During the first decade of the 21st century there was considerable construction in Kinnegad which included a shopping centre, housing estates and a 48-room hotel which stands on the site of a former pub, "Harry's of Kinnegad". Tesco Ireland opened a new supermarket in the town in late 2010.
The town has a large national school, St. Etchen's Kinnegad N.S. The school is in a two-storey building, with six classrooms downstairs and two large rooms for the resource teachers. Renovation was necessary due to an increase in population. It is run by the Catholic Church but non-Catholic children can attend the school.
The main sports team in the town is the Coralstown/Kinnegad Gaelic Football Club which has teams for both male and female players aged from under eight through to senior level. The colours of the team are red shirts and socks, and white shorts. The clubhouse has four dressing rooms, toilets and a gym. The team has three football pitches.
Housing estates in Kinnegad include Heathfield, Heathfield Close, Riverside, Riverside lawns, Manorfield, Tircroghan, Cluain Craoibh, St. Etchens Court, The Hawthorns, and Bun Daire, New Park Court.

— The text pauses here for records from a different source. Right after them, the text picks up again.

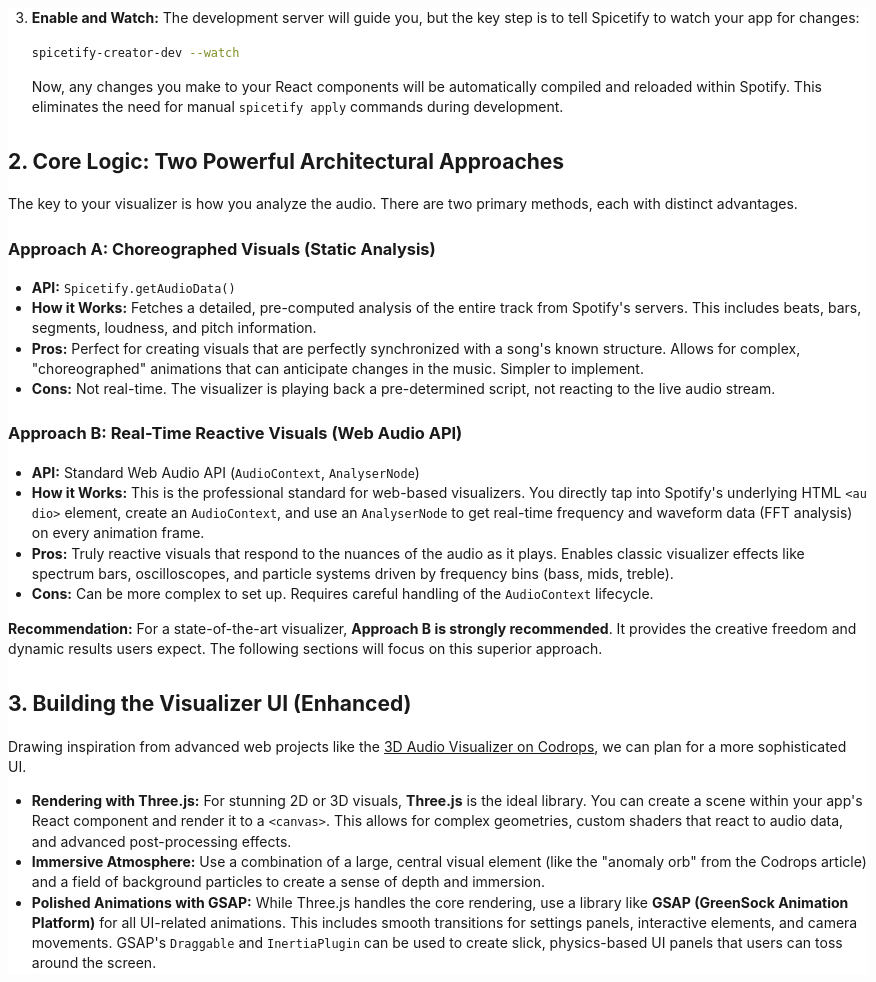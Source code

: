 3.  **Enable and Watch:** The development server will guide you, but the key step is to tell Spicetify to watch your app for changes:
    ```bash
    spicetify-creator-dev --watch
    ```
    Now, any changes you make to your React components will be automatically compiled and reloaded within Spotify. This eliminates the need for manual `spicetify apply` commands during development.

## 2. Core Logic: Two Powerful Architectural Approaches

The key to your visualizer is how you analyze the audio. There are two primary methods, each with distinct advantages.

### Approach A: Choreographed Visuals (Static Analysis)

-   **API:** `Spicetify.getAudioData()`
-   **How it Works:** Fetches a detailed, pre-computed analysis of the entire track from Spotify's servers. This includes beats, bars, segments, loudness, and pitch information.
-   **Pros:** Perfect for creating visuals that are perfectly synchronized with a song's known structure. Allows for complex, "choreographed" animations that can anticipate changes in the music. Simpler to implement.
-   **Cons:** Not real-time. The visualizer is playing back a pre-determined script, not reacting to the live audio stream.

### Approach B: Real-Time Reactive Visuals (Web Audio API)

-   **API:** Standard Web Audio API (`AudioContext`, `AnalyserNode`)
-   **How it Works:** This is the professional standard for web-based visualizers. You directly tap into Spotify's underlying HTML `<audio>` element, create an `AudioContext`, and use an `AnalyserNode` to get real-time frequency and waveform data (FFT analysis) on every animation frame.
-   **Pros:** Truly reactive visuals that respond to the nuances of the audio as it plays. Enables classic visualizer effects like spectrum bars, oscilloscopes, and particle systems driven by frequency bins (bass, mids, treble).
-   **Cons:** Can be more complex to set up. Requires careful handling of the `AudioContext` lifecycle.

**Recommendation:** For a state-of-the-art visualizer, **Approach B is strongly recommended**. It provides the creative freedom and dynamic results users expect. The following sections will focus on this superior approach.

## 3. Building the Visualizer UI (Enhanced)

Drawing inspiration from advanced web projects like the [3D Audio Visualizer on Codrops](https://tympanus.net/codrops/2025/06/18/coding-a-3d-audio-visualizer-with-three-js-gsap-web-audio-api/), we can plan for a more sophisticated UI.

-   **Rendering with Three.js:** For stunning 2D or 3D visuals, **Three.js** is the ideal library. You can create a scene within your app's React component and render it to a `<canvas>`. This allows for complex geometries, custom shaders that react to audio data, and advanced post-processing effects.
-   **Immersive Atmosphere:** Use a combination of a large, central visual element (like the "anomaly orb" from the Codrops article) and a field of background particles to create a sense of depth and immersion.
-   **Polished Animations with GSAP:** While Three.js handles the core rendering, use a library like **GSAP (GreenSock Animation Platform)** for all UI-related animations. This includes smooth transitions for settings panels, interactive elements, and camera movements. GSAP's `Draggable` and `InertiaPlugin` can be used to create slick, physics-based UI panels that users can toss around the screen.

Kinnegad is home to many Dubliners who commute to Dublin via the N4 and the M4 motorway. There is no Railway station in the town, but was served by the station at Hill of Down (which was originally called Kinnegad and Ballivor) until its closure in 1962. There are rumours of it reopening but this is unlikely before extra capacity is available on the line.

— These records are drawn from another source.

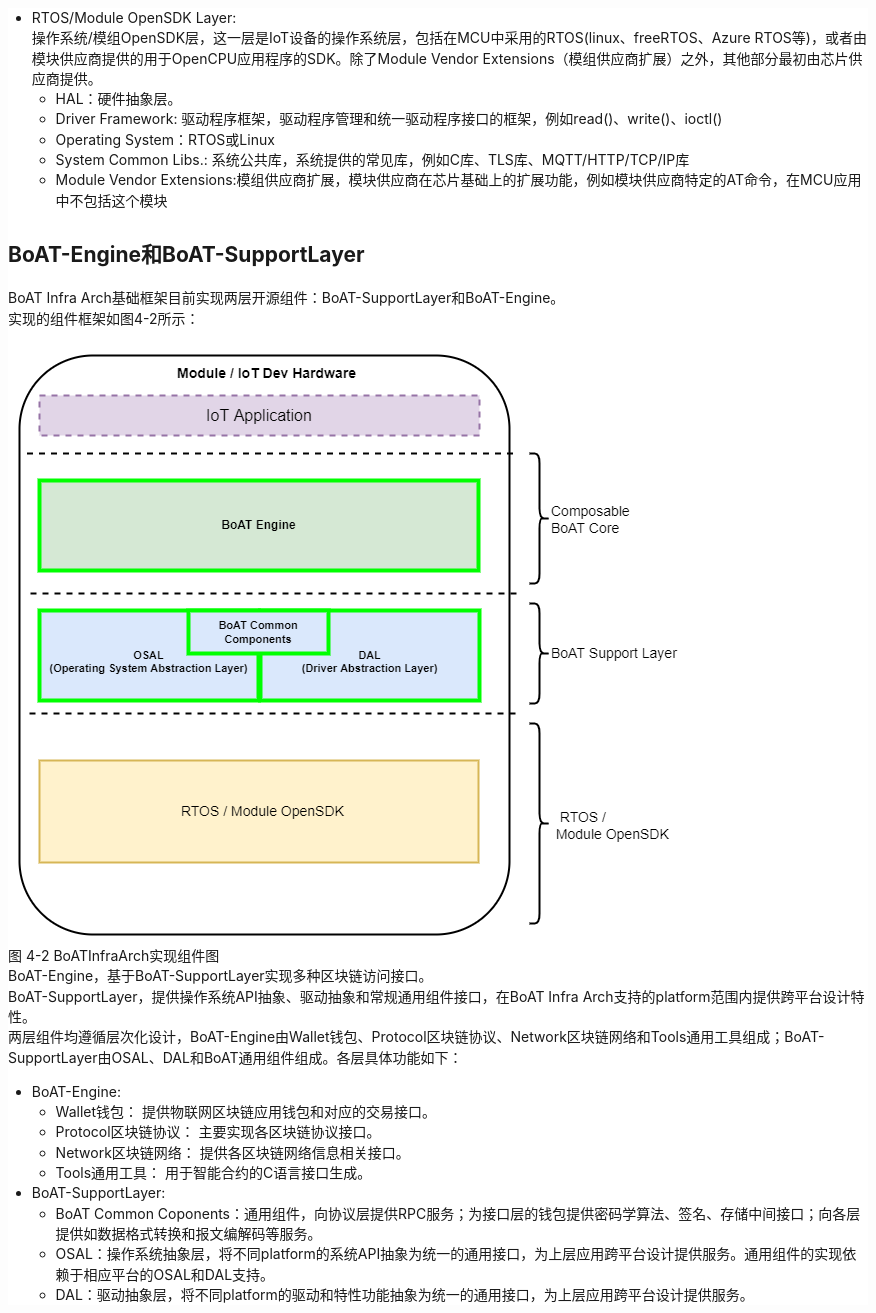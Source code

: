 + RTOS/Module OpenSDK Layer:   
操作系统/模组OpenSDK层，这一层是IoT设备的操作系统层，包括在MCU中采用的RTOS(linux、freeRTOS、Azure RTOS等)，或者由模块供应商提供的用于OpenCPU应用程序的SDK。除了Module Vendor Extensions（模组供应商扩展）之外，其他部分最初由芯片供应商提供。
  - HAL：硬件抽象层。
  - Driver Framework: 驱动程序框架，驱动程序管理和统一驱动程序接口的框架，例如read()、write()、ioctl()
  - Operating System：RTOS或Linux
  - System Common Libs.: 系统公共库，系统提供的常见库，例如C库、TLS库、MQTT/HTTP/TCP/IP库
  - Module Vendor Extensions:模组供应商扩展，模块供应商在芯片基础上的扩展功能，例如模块供应商特定的AT命令，在MCU应用中不包括这个模块

## BoAT-Engine和BoAT-SupportLayer  

BoAT Infra Arch基础框架目前实现两层开源组件：BoAT-SupportLayer和BoAT-Engine。  
实现的组件框架如图4-2所示： 

![BoAT实现框图](./images/BoAT_Overall_Design_cn-F4-2-BoAT-Infra-Arch-overall-Simplified.png)  
图 4-2 BoATInfraArch实现组件图  
BoAT-Engine，基于BoAT-SupportLayer实现多种区块链访问接口。  
BoAT-SupportLayer，提供操作系统API抽象、驱动抽象和常规通用组件接口，在BoAT Infra Arch支持的platform范围内提供跨平台设计特性。  
两层组件均遵循层次化设计，BoAT-Engine由Wallet钱包、Protocol区块链协议、Network区块链网络和Tools通用工具组成；BoAT-SupportLayer由OSAL、DAL和BoAT通用组件组成。各层具体功能如下：
+ BoAT-Engine:  
  - Wallet钱包： 提供物联网区块链应用钱包和对应的交易接口。
  - Protocol区块链协议： 主要实现各区块链协议接口。
  - Network区块链网络： 提供各区块链网络信息相关接口。
  - Tools通用工具： 用于智能合约的C语言接口生成。
+ BoAT-SupportLayer:  
  - BoAT Common Coponents：通用组件，向协议层提供RPC服务；为接口层的钱包提供密码学算法、签名、存储中间接口；向各层提供如数据格式转换和报文编解码等服务。  
  - OSAL：操作系统抽象层，将不同platform的系统API抽象为统一的通用接口，为上层应用跨平台设计提供服务。通用组件的实现依赖于相应平台的OSAL和DAL支持。  
  - DAL：驱动抽象层，将不同platform的驱动和特性功能抽象为统一的通用接口，为上层应用跨平台设计提供服务。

The Catholic Church of St. Mary's is located in Kinnegad. It is part of the Diocese of Meath, the bishop of which is Michael Smith. The parish priests of Kinnegad are Monsignar Eamonn Marron and Father Tom Gilroy. There are bullet holes visible in the stations of the cross in the church which were made by the Black and Tans in the 1920s. The church building is the tallest in the town, although the Lagan Cement facility which is outside the town at Killiskillen, is taller.